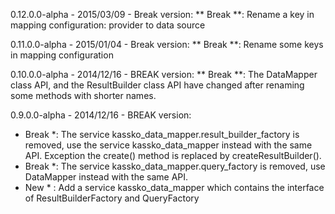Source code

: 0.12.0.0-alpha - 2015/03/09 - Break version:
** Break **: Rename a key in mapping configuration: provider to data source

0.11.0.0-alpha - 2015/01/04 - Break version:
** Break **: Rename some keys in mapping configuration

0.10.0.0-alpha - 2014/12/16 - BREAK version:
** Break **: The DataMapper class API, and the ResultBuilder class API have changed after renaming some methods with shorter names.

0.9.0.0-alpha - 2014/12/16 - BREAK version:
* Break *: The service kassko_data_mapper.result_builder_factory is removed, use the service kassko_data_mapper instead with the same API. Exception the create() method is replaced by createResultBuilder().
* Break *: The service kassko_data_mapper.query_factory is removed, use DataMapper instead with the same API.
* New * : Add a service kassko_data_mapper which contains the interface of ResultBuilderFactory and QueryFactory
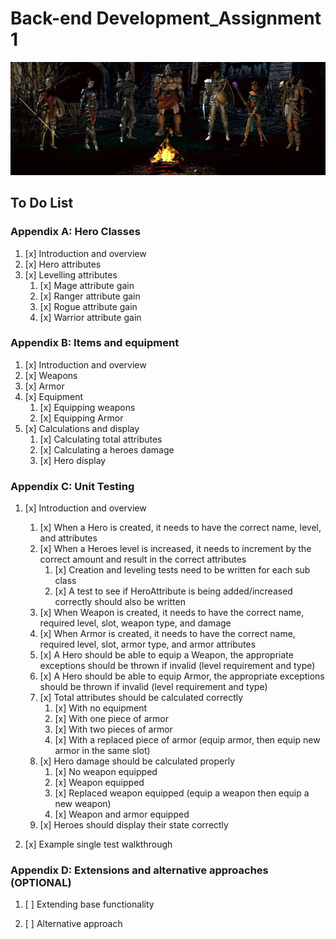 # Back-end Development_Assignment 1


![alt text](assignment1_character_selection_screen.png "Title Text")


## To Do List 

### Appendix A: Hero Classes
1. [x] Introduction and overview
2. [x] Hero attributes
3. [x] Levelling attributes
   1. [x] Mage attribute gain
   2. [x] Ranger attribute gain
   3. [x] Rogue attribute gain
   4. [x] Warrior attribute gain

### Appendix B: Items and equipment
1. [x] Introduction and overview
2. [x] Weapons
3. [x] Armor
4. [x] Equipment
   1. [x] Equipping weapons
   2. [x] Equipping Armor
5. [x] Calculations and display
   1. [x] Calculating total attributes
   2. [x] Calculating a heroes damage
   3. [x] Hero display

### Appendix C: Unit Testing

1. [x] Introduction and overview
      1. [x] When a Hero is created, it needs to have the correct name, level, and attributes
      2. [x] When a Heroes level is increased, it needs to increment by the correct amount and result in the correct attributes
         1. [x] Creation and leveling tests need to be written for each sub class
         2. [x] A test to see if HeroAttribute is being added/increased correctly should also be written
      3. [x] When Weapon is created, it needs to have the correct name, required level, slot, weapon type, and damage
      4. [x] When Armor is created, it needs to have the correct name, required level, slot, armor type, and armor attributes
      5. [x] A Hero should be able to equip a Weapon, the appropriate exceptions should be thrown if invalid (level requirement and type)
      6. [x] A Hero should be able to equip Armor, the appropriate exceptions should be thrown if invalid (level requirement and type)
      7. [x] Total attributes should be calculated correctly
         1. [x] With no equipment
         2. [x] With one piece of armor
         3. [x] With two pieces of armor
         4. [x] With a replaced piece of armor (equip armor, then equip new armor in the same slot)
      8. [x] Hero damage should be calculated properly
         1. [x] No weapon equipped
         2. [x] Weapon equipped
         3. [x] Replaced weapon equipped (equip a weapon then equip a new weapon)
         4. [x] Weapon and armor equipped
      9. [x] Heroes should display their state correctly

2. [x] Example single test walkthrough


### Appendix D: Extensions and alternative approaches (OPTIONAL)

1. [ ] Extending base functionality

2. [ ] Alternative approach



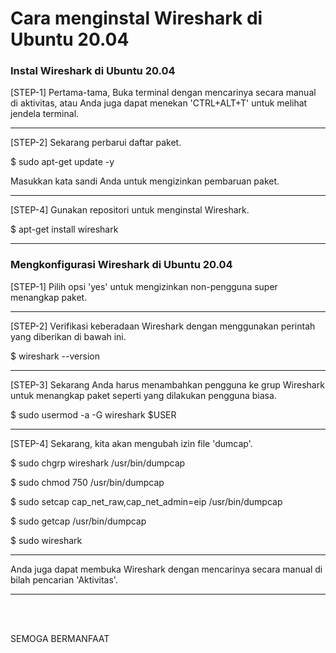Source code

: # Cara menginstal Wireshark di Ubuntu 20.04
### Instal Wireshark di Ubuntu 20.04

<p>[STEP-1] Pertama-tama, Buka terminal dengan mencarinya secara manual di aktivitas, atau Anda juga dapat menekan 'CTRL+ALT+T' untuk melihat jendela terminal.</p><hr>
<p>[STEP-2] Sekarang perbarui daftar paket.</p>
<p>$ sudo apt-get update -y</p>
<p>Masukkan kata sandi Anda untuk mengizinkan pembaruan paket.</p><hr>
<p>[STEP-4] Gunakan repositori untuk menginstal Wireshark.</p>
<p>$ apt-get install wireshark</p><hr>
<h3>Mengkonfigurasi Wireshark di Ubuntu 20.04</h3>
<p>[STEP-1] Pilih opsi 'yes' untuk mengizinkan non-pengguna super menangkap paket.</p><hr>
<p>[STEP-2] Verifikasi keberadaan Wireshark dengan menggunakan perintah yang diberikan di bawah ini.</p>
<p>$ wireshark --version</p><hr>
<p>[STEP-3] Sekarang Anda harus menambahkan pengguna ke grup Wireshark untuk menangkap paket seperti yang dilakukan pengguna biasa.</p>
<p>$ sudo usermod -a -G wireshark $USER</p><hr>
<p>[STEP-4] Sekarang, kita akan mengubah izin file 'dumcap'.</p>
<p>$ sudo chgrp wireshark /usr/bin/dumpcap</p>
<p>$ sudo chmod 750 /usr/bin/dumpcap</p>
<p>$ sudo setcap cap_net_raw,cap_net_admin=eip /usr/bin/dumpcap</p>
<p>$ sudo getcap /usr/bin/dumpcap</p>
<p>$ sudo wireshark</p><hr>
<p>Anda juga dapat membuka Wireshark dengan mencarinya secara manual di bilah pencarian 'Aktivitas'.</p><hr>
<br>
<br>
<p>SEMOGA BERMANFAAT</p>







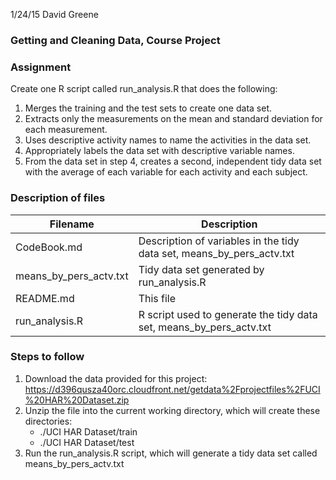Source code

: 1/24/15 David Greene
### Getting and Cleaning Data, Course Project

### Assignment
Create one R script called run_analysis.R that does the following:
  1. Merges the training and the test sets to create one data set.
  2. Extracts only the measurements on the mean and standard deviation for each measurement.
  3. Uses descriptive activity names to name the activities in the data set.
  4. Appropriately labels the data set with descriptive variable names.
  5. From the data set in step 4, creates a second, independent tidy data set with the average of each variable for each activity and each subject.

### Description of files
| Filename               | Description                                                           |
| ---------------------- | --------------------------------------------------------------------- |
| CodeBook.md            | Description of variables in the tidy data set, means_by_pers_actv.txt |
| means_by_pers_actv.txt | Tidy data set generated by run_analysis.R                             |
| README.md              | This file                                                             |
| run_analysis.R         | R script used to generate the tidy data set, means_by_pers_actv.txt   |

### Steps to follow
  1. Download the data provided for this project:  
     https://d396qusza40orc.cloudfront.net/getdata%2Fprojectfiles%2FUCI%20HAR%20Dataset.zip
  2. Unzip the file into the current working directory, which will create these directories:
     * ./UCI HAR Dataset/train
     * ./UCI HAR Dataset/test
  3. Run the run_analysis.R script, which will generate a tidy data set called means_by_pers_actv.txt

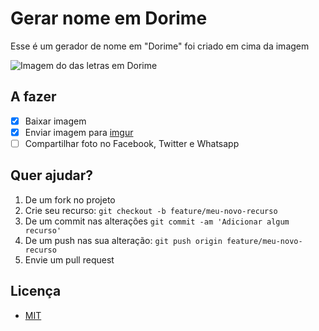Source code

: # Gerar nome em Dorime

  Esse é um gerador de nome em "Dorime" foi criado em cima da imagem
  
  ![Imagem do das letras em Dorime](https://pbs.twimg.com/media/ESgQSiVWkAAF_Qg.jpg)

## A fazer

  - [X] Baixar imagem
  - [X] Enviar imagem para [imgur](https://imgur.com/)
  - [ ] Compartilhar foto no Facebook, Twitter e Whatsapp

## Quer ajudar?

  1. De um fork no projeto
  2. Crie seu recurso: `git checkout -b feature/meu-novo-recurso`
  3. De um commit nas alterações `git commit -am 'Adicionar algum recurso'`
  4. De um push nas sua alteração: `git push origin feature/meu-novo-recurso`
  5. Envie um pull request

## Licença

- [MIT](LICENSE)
_ _ _ _ _
● **WHAT TO WORK ON**: Return, with no change at all, every line in the entries above from the line containing "5. From the" through the line containing "set, means_by_pers_actv.txt |".

● **ANSWER SECTION**:
  5. From the data set in step 4, creates a second, independent tidy data set with the average of each variable for each activity and each subject.

### Description of files
| Filename               | Description                                                           |
| ---------------------- | --------------------------------------------------------------------- |
| CodeBook.md            | Description of variables in the tidy data set, means_by_pers_actv.txt |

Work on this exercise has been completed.